Creating a More Productive Crew

Productivity is at the heart of a successful home service business. Your operation can only be as successful as the people who work for you. Working with Dealers for over 25 years, I’ve found enhanced productivity comes from focusing on three main areas:
1) Motivation – this comes from a number of different means, but mainly it’s the atmosphere and culture your company provides your crew people. I’ve seen owners and crew chiefs who can get more out of their people by setting a pace on the job site, keeping the atmosphere upbeat and letting the guys know when they’re doing a good job. Other ways to motivate are also bonuses when a crew exceeds production goals for a time period, this could be money, lunch, or other material ways to show the crew you appreciate them.

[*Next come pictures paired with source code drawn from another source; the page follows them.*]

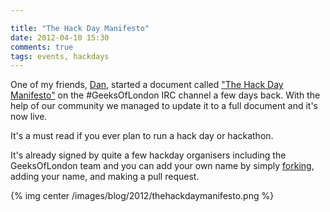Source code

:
 ```yaml
---

title: "The Hack Day Manifesto"
date: 2012-04-10 15:30
comments: true
tags: events, hackdays
---
```


One of my friends, [Dan](http://artisanofcode.com/), started a document called ["The Hack Day Manifesto"](http://hackdaymanifesto.com/) on the #GeeksOfLondon IRC channel a few days back. With the help of our community we managed to update it to a full document and it's now live.

It's a must read if you ever plan to run a hack day or hackathon.

It's already signed by quite a few hackday organisers including the GeeksOfLondon team and you can add your own name by simply [forking](https://github.com/hackdaymanifesto/hackdaymanifesto.github.com/), adding your name, and making a pull request.

{% img center /images/blog/2012/thehackdaymanifesto.png %}

<!-- more -->
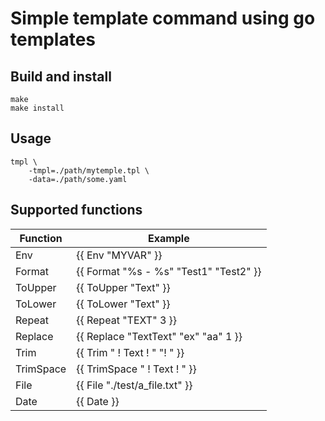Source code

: # Simple template command using go templates

## Build and install
    make
    make install
    
## Usage
```
tmpl \
    -tmpl=./path/mytemple.tpl \
    -data=./path/some.yaml
```
## Supported functions
| Function    | Example                                    |
|-------------|--------------------------------------------|
| Env         | {{ Env "MYVAR" }}                          | 
| Format      | {{ Format "%s - %s" "Test1" "Test2" }}     |
| ToUpper     | {{ ToUpper "Text" }}                       |
| ToLower     | {{ ToLower "Text" }}                       |
| Repeat      | {{ Repeat "TEXT" 3 }}                      | 
| Replace     | {{ Replace "TextText" "ex" "aa" 1 }}       |
| Trim        | {{ Trim " ! Text ! " "! " }}               |
| TrimSpace   | {{ TrimSpace " ! Text ! " }}               |
| File        | {{ File "./test/a_file.txt" }}             |
| Date        | {{ Date }}                                 |
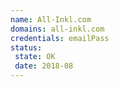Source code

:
 ```yaml
---
name: All-Inkl.com
domains: all-inkl.com
credentials: emailPass
status:
 state: OK
 date: 2018-08
---
```


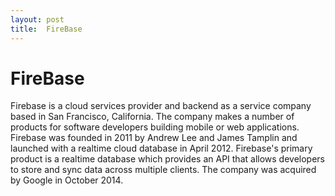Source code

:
 ```yaml
---
layout: post
title:  FireBase
---
```


<h1>FireBase</h1>
Firebase is a cloud services provider and backend as a service company based in San Francisco, California. 
The company makes a number of products for software developers building mobile or web applications. 
Firebase was founded in 2011 by Andrew Lee and James Tamplin and launched with a realtime cloud database in April 2012.
Firebase's primary product is a realtime database which provides an API that allows developers to store and sync data across multiple clients. 
The company was acquired by Google in October 2014.
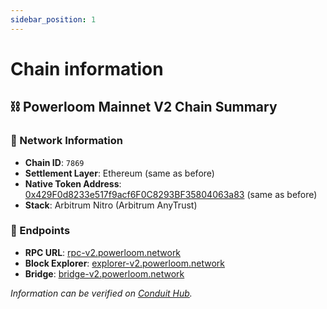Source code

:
```yaml
---  
sidebar_position: 1  
---  
```


# Chain information

## ⛓️ Powerloom Mainnet V2 Chain Summary

### 🛜 Network Information

- **Chain ID**: `7869`
- **Settlement Layer**: Ethereum (same as before)
- **Native Token Address**: [0x429F0d8233e517f9acf6F0C8293BF35804063a83](https://etherscan.io/token/0x429F0d8233e517f9acf6F0C8293BF35804063a83)  (same as before)
- **Stack**: Arbitrum Nitro (Arbitrum AnyTrust)

### 🔗 Endpoints

- **RPC URL**: [rpc-v2.powerloom.network](https://rpc-v2.powerloom.network)
- **Block Explorer**: [explorer-v2.powerloom.network](https://explorer-v2.powerloom.network)
- **Bridge**: [bridge-v2.powerloom.network](https://bridge-v2.powerloom.network)

*Information can be verified on [Conduit Hub](https://hub.conduit.xyz/powerloom-mainnet-v2-v52tbqo4if).*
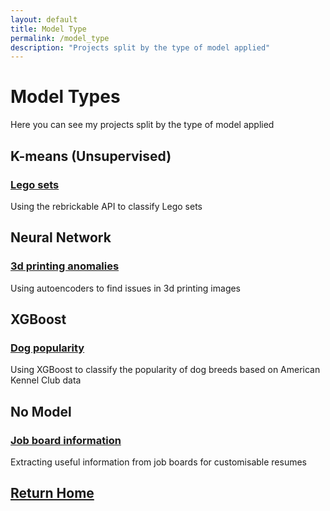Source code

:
 ```yaml
---
layout: default
title: Model Type
permalink: /model_type
description: "Projects split by the type of model applied"
---
```

# Model Types
Here you can see my projects split by the type of model applied

## K-means (Unsupervised)
### [Lego sets](https://sammatt87.github.io/lego_sets_classification)
Using the rebrickable API to classify Lego sets

## Neural Network
### [3d printing anomalies](https://sammatt87.github.io/3d_printing_anomalies)
Using autoencoders to find issues in 3d printing images

## XGBoost
### [Dog popularity](https://sammatt87.github.io/Dog_popularity)
Using XGBoost to classify the popularity of dog breeds based on American Kennel Club data

## No Model
### [Job board information](https://sammatt87.github.io/job_board_info)
Extracting useful information from job boards for customisable resumes

## [Return Home](https://sammatt87.github.io/)
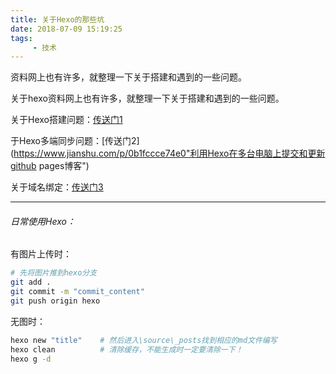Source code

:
 ```yaml
---
title: 关于Hexo的那些坑
date: 2018-07-09 15:19:25
tags:
	 - 技术
---
```


资料网上也有许多，就整理一下关于搭建和遇到的一些问题。

关于hexo资料网上也有许多，就整理一下关于搭建和遇到的一些问题。

关于Hexo搭建问题：[传送门1](https://www.jianshu.com/p/189fd945f38f"搭建个人博客-hexo+github详细完整步骤")

于Hexo多端同步问题：[传送门2](https://www.jianshu.com/p/0b1fccce74e0"利用Hexo在多台电脑上提交和更新github pages博客")

关于域名绑定：[传送门3](https://www.jianshu.com/p/23b9e095c7c9"为你的hexo博客配置个性域名")

<!--more-->

------

###### 日常使用Hexo：

有图片上传时：

```bash
# 先将图片推到hexo分支
git add .
git commit -m "commit_content"
git push origin hexo
```

无图时：

```bash
hexo new "title"	# 然后进入\source\_posts找到相应的md文件编写
hexo clean		    # 清除缓存，不能生成时一定要清除一下！
hexo g -d
```

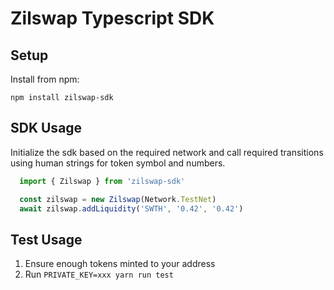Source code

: # Zilswap Typescript SDK

## Setup

Install from npm:

`npm install zilswap-sdk`

## SDK Usage

Initialize the sdk based on the required network and call required transitions using human strings for token symbol and numbers.

```ts
  import { Zilswap } from 'zilswap-sdk'

  const zilswap = new Zilswap(Network.TestNet)
  await zilswap.addLiquidity('SWTH', '0.42', '0.42')
```

## Test Usage

1. Ensure enough tokens minted to your address
2. Run `PRIVATE_KEY=xxx yarn run test`
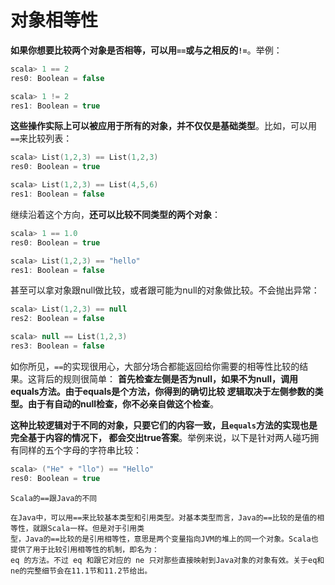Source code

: 对象相等性
================================================================================
**如果你想要比较两个对象是否相等，可以用`==`或与之相反的`!=`**。举例：
```scala
scala> 1 == 2
res0: Boolean = false

scala> 1 != 2
res1: Boolean = true
```
**这些操作实际上可以被应用于所有的对象，并不仅仅是基础类型**。比如，可以用`==`来比较列表：
```scala
scala> List(1,2,3) == List(1,2,3)
res0: Boolean = true

scala> List(1,2,3) == List(4,5,6)
res1: Boolean = false
```
继续沿着这个方向，**还可以比较不同类型的两个对象**：
```scala
scala> 1 == 1.0
res0: Boolean = true

scala> List(1,2,3) == "hello"
res1: Boolean = false
```
甚至可以拿对象跟null做比较，或者跟可能为null的对象做比较。不会抛出异常：
```scala
scala> List(1,2,3) == null
res2: Boolean = false

scala> null == List(1,2,3)
res3: Boolean = false
```
如你所见，`==`的实现很用心，大部分场合都能返回给你需要的相等性比较的结果。这背后的规则很简单：
**首先检查左侧是否为null，如果不为null，调用equals方法。由于equals是个方法，你得到的确切比较
逻辑取决于左侧参数的类型。由于有自动的null检查，你不必亲自做这个检查**。

**这种比较逻辑对于不同的对象，只要它们的内容一致，且`equals`方法的实现也是完全基于内容的情况下，
都会交出true答案**。举例来说，以下是针对两人碰巧拥有同样的五个字母的字符串比较：
```scala
scala> ("He" + "llo") == "Hello"
res0: Boolean = true
```
```
Scala的==跟Java的不同

在Java中，可以用==来比较基本类型和引用类型。对基本类型而言，Java的==比较的是值的相等性，就跟Scala一样。但是对于引用类
型，Java的==比较的是引用相等性，意思是两个变量指向JVM的堆上的同一个对象。Scala也提供了用于比较引用相等性的机制，即名为：
eq 的方法。不过 eq 和跟它对应的 ne 只对那些直接映射到Java对象的对象有效。关于eq和ne的完整细节会在11.1节和11.2节给出。
```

2) Training – In working with the Dealers, I’ve noticed a distinct difference between when a crew is unmotivated and when they are not properly trained. A poorly motivated crew normally moves through the entire project in slow motion; a poorly trained but motivated crew will normally show signs of slowing down only during the phases of the project where they are not as sure due to the poor training. To combat this, you first need to understand where the training gaps exist. The easiest way to do this is to simply ask the crew or observe them in action. Most people want to do a good job and if they are unsure how to do this will tell you what they need to be better if asked.
3) Organization – This culprit is all too prevalent in the home services industry these days. Most businesses in this industry have to take their materials and equipment to the homeowner’s location. This leads to a challenge of insuring everything needed is in the trailer when the crew arrives for the project. When a crew has to go back to the warehouse to get missing materials or equipment, you not only have the downtime of the employee who is retrieving the materials, but many times you have the downtime of the entire crew to contend with since they cannot move any further on the project. Checklists of all items that could possibly be used on a particular project is one of the best ways to address this issue. If a crew shows up Monday morning and is preparing the trailer for a project they are starting that day, a checklist should be provided to insure they load everything possibly needed in order to avoid the dreaded downtime.
Working with your employees, motivating, training and keeping them organized will not only lead to higher productivity, but will also lead to better longevity with your crew and higher profits.